Naast arbeidspositie wordt vooral de aanwezigheid van een partner verondersteld een belangrijke factor te zijn bij het eigen woningbezit. Mensen die samenwoonrelaties vormen zitten vaker in een levensfase waarin ze toe zijn aan een eigen huis te kopen dan mensen die (nog) alleen wonen. Met een (werkende) partner wordt de bestedingsruimte voor de aankoop van een huis vaak groter, wat de kans op een eigen woning vergroot. Ook kan het hebben van een partner met een vast contract helpen bij het verkrijgen van een hypotheek, zeker als iemand zelf geen vast contract heeft. Vanuit de hypotheekverstrekker vermindert een partner met inkomsten het risico op wanbetaling.
In deze publicatie presenteren we de verschillen in woningbezit naar arbeidsmarktpositie en het al dan niet hebben van een partner. Om groepen te vergelijken die in andere opzichten zo veel mogelijk hetzelfde zijn, is ervoor gekozen mensen te analyseren die zich in dezelfde levensfase bevinden, namelijk in de transitie van school naar werk. We richten ons op één cohort schoolverlaters van het mbo, hbo en wo die hun opleiding afronden of verlaten in schooljaar 2012/’13 en volgen hen door de tijd tot en met 2020.
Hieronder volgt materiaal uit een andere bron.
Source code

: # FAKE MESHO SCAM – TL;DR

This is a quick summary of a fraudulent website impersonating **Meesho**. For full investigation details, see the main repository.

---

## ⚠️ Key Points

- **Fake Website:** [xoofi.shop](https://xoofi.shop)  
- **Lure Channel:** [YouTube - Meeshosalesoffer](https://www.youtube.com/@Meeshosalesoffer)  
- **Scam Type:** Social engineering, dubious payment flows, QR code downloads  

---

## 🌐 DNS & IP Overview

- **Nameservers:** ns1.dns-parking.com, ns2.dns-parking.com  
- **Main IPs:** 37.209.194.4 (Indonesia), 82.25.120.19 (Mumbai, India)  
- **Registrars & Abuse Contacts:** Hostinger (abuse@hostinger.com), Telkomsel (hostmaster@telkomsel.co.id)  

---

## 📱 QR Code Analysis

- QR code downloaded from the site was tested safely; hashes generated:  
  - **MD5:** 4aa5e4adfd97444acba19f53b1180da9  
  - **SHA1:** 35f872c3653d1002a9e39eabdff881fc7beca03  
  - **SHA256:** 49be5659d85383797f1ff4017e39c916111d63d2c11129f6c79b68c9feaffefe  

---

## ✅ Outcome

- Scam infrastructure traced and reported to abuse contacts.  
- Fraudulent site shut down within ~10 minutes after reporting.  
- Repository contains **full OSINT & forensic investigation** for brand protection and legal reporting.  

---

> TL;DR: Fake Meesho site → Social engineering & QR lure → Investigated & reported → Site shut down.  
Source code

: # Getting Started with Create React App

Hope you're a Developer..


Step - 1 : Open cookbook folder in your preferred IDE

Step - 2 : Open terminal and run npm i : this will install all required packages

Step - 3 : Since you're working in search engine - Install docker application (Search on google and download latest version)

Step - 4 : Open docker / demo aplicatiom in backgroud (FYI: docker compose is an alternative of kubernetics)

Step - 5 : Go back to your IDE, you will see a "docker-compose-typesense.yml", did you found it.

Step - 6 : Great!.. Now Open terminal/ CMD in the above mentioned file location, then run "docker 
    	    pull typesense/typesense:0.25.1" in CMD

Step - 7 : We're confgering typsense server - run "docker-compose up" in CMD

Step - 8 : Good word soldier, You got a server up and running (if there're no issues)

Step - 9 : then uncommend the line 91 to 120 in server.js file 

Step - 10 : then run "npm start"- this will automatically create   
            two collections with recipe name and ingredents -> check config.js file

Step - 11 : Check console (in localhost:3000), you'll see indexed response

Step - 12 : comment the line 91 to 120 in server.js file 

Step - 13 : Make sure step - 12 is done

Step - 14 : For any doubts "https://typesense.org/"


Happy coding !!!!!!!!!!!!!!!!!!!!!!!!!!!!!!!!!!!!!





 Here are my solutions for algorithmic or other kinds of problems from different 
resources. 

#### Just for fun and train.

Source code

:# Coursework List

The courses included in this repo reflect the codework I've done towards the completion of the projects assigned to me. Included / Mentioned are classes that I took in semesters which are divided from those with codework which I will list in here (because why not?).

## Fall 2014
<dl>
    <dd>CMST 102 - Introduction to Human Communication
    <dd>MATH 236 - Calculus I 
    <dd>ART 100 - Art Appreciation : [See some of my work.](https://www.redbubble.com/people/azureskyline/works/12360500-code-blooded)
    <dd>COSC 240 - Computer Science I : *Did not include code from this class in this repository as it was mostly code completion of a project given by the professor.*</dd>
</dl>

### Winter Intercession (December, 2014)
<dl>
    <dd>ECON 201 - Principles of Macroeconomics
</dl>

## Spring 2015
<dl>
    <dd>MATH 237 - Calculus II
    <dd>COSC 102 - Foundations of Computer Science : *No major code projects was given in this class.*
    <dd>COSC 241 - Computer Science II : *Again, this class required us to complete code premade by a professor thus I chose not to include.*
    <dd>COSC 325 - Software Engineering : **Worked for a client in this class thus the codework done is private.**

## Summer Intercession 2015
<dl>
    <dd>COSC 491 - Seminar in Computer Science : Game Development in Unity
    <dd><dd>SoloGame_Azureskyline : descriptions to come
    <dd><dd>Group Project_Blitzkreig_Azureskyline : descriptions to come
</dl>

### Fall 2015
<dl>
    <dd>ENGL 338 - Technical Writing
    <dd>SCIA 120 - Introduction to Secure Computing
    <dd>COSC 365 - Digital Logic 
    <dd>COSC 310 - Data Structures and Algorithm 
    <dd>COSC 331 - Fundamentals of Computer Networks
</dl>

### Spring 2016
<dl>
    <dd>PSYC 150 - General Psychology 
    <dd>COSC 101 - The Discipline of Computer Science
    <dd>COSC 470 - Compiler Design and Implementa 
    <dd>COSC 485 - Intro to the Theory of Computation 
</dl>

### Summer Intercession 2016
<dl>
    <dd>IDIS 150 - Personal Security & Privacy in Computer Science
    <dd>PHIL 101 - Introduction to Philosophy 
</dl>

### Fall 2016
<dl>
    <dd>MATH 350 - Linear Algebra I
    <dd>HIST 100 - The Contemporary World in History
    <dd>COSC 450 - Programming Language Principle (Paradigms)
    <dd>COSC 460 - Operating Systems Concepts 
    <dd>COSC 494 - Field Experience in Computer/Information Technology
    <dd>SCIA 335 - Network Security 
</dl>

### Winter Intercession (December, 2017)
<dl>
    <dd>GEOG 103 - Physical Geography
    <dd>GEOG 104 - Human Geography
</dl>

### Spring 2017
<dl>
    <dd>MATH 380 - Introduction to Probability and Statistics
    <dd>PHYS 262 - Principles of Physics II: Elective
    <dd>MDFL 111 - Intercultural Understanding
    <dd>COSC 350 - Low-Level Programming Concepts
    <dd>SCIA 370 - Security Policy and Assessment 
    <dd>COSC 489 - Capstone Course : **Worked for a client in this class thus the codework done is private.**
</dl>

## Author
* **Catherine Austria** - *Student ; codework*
De keuze voor de groep in de transitie van school naar werk is ingegeven door het feit dat deze levensfase vaak het moment is waarop jongvolwassenen zich voor het eerst op de (koop)woningmarkt gaan begeven. Daarnaast komt flexwerk relatief vaak voor onder jongeren. In een reguliere vergelijking tussen flexwerkers en mensen met een vast dienstverband zouden verschillen in woningbezit dus ook door het gemiddelde leeftijdsverschil tussen beide groepen kunnen komen. De relatieve zeldzaamheid van flexwerk onder ouderen draagt er mogelijk toe bij dat het hebben van een flexibel contract bij ouderen als een negatiever signaal wordt beschouwd door werkgevers en mogelijk ook hypotheekverstrekkers dan wanneer jongeren een flexibel contract hebben. De uitwerking van flexwerk op de kans op woningbezit kan voor ouderen dus ook anders zijn dan voor jongeren (Mattijssen & Smits, 2017).
In tegenstelling tot een flexibele werknemersbaan komt een baan als zelfstandige juist meer voor onder ouderen. Hoe hypotheekverstrekkers aankijken tegen zelfstandigen, hangt waarschijnlijk erg af van hun inkomenssituatie (hoogte en stabiliteit van het inkomen).